(Plain-text document sources)
□ □ □ □ □
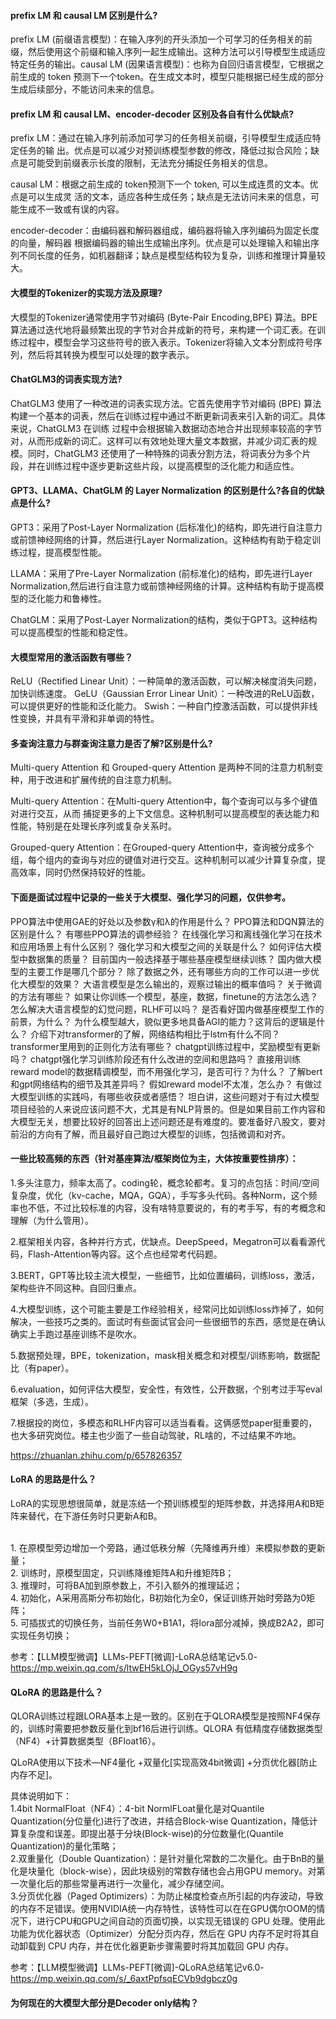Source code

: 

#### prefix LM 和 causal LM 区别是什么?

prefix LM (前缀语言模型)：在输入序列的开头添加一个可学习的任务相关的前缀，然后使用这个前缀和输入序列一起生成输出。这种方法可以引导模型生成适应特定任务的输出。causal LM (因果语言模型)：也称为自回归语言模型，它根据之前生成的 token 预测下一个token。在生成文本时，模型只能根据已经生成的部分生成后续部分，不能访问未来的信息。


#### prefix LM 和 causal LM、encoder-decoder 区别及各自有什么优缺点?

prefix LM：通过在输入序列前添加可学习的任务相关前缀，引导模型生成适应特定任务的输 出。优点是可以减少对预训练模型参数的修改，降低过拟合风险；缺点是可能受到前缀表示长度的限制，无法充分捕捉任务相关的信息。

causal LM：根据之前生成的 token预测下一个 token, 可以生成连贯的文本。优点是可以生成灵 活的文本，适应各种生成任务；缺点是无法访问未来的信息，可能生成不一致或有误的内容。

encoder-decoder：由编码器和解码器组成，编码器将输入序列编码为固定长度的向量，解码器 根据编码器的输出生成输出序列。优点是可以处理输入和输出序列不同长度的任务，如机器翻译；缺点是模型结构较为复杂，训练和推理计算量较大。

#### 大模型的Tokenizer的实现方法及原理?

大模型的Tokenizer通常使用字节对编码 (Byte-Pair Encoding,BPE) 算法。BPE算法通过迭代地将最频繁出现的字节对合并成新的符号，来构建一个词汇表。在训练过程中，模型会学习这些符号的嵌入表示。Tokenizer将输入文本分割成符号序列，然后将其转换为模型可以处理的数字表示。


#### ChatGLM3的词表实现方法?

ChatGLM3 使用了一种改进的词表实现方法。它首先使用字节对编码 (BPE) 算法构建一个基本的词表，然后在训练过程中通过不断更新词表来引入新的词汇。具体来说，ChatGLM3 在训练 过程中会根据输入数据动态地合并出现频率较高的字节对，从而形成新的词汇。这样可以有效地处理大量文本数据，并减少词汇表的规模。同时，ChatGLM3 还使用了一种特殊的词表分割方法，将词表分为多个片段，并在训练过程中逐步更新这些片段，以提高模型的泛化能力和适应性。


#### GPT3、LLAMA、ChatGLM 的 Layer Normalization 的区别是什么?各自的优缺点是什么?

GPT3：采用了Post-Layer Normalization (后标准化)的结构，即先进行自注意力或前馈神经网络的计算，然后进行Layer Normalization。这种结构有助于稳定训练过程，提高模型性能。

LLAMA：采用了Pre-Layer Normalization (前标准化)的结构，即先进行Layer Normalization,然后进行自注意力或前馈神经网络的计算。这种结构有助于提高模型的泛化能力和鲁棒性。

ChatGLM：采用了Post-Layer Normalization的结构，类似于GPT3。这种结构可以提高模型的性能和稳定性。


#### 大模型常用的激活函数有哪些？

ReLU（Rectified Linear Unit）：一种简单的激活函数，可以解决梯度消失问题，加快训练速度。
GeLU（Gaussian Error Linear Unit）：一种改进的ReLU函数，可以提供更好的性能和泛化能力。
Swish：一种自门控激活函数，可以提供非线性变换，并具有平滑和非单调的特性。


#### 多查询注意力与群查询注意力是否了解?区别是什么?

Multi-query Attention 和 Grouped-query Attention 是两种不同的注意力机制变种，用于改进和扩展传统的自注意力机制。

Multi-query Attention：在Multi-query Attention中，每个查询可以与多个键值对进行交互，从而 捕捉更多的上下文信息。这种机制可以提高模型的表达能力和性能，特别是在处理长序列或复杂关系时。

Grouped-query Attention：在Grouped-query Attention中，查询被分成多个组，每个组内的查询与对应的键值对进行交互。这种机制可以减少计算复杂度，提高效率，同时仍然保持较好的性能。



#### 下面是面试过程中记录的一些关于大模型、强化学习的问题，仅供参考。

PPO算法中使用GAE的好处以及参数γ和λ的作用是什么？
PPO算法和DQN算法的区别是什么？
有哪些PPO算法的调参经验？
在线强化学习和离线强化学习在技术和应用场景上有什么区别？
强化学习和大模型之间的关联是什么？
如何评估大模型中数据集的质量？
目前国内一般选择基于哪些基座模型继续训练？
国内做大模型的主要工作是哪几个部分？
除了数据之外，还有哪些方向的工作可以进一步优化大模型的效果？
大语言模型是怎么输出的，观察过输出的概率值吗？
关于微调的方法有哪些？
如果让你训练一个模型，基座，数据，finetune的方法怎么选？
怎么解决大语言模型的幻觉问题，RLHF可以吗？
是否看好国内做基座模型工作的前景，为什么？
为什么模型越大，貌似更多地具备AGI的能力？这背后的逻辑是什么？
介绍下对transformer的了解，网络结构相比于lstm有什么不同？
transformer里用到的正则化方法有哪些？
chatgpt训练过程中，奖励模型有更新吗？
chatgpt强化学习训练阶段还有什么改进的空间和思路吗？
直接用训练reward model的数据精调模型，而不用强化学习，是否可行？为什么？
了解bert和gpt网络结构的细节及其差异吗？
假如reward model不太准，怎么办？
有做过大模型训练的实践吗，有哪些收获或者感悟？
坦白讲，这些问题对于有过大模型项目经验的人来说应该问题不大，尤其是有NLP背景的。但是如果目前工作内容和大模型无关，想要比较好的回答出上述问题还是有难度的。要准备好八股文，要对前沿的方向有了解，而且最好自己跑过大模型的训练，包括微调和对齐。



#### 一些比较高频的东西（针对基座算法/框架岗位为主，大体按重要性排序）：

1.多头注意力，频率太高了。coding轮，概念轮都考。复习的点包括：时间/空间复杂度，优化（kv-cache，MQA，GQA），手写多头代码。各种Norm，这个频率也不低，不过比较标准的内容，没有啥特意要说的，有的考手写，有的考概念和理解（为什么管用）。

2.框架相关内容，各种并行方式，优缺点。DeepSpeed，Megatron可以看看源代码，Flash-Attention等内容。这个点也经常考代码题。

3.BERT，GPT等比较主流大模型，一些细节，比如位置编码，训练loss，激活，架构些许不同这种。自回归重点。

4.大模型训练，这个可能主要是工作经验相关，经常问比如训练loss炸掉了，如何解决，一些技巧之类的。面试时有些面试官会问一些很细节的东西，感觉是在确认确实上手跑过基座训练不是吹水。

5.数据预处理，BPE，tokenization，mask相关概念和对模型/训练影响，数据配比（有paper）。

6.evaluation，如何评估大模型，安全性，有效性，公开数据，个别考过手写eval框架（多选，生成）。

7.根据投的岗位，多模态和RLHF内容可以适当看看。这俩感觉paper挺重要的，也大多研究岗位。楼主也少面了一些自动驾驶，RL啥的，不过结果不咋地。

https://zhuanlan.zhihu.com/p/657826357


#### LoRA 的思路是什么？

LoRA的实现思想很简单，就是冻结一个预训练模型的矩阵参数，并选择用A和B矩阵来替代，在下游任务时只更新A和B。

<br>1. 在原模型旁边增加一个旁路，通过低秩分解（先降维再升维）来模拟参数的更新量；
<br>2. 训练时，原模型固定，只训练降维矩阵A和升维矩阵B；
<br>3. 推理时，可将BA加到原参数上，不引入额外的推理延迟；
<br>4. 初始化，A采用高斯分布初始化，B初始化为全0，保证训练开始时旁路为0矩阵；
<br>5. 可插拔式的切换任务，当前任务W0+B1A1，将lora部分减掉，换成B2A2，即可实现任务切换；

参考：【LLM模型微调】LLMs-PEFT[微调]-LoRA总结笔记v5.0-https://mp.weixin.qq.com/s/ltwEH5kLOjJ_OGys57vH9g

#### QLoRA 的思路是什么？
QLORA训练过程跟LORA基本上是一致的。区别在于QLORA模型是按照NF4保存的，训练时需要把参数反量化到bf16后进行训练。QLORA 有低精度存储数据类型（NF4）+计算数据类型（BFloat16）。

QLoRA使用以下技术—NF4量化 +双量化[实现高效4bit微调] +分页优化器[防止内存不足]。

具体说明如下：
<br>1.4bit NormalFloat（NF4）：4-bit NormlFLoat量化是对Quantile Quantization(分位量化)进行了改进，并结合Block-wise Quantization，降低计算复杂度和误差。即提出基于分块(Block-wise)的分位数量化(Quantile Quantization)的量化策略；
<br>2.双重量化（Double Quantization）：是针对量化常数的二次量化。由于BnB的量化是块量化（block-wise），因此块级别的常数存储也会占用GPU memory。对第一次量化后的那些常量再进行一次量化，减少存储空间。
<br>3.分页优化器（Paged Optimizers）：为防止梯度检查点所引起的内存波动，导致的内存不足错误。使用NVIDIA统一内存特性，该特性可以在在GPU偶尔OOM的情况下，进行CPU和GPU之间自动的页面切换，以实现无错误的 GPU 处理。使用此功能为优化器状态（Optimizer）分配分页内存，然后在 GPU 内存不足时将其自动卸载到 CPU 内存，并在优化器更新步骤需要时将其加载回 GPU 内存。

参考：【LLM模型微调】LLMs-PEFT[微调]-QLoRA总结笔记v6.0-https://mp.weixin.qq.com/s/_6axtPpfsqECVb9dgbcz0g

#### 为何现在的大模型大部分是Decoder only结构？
□ □ □ □ □
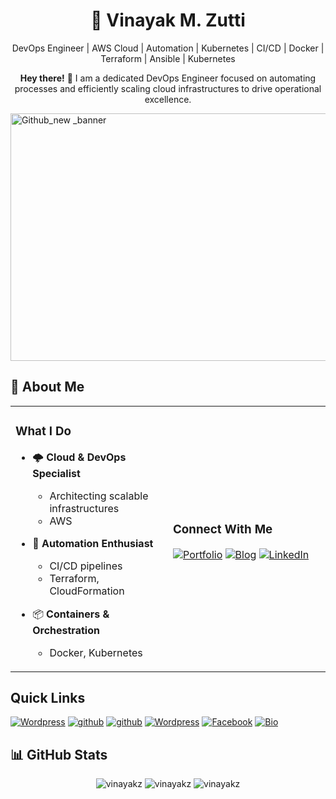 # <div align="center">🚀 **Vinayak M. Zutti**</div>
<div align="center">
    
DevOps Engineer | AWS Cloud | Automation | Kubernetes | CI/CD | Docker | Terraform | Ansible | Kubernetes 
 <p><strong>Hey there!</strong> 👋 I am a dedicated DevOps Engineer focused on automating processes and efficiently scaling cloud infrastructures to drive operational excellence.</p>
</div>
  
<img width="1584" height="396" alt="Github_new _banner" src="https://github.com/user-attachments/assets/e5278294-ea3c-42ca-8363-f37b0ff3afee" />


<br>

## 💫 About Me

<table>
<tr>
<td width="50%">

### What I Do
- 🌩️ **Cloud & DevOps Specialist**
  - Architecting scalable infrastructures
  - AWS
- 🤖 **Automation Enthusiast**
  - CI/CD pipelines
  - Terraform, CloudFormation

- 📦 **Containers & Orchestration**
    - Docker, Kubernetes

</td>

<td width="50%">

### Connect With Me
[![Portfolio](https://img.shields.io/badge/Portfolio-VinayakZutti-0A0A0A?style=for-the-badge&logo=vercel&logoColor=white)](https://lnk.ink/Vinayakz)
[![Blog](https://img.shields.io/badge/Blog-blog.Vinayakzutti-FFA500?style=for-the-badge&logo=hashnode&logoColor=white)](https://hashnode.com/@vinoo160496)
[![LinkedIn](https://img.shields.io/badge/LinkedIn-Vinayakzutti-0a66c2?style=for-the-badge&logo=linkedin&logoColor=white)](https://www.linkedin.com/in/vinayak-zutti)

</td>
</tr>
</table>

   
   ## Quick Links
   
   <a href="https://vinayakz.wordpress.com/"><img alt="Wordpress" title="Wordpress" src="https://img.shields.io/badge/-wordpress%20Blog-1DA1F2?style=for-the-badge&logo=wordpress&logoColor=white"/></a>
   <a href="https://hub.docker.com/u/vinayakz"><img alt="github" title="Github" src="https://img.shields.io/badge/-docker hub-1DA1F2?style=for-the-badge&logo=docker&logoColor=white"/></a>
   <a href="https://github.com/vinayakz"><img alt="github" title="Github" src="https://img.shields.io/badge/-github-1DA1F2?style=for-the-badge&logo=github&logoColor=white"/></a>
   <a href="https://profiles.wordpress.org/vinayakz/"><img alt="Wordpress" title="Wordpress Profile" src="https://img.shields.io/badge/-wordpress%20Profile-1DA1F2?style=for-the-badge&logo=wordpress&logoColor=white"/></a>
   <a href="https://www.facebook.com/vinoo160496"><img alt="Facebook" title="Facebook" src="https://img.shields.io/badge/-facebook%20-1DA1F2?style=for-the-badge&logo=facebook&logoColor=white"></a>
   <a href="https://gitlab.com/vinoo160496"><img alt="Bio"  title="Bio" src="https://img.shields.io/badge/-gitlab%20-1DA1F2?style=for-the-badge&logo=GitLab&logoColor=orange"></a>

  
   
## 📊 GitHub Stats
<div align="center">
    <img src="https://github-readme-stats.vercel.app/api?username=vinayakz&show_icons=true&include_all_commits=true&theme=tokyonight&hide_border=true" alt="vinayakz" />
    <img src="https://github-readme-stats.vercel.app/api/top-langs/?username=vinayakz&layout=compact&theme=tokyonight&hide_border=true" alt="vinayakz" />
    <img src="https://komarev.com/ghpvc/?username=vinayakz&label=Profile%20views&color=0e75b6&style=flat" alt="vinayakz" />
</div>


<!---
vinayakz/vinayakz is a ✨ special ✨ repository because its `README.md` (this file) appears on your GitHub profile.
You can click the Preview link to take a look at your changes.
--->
□ □ □ □ □
Exercise instructions: The answer must be every line of the entries that includes the word "theme".

Output for this task:
    <img src="https://github-readme-stats.vercel.app/api?username=vinayakz&show_icons=true&include_all_commits=true&theme=tokyonight&hide_border=true" alt="vinayakz" />
    <img src="https://github-readme-stats.vercel.app/api/top-langs/?username=vinayakz&layout=compact&theme=tokyonight&hide_border=true" alt="vinayakz" />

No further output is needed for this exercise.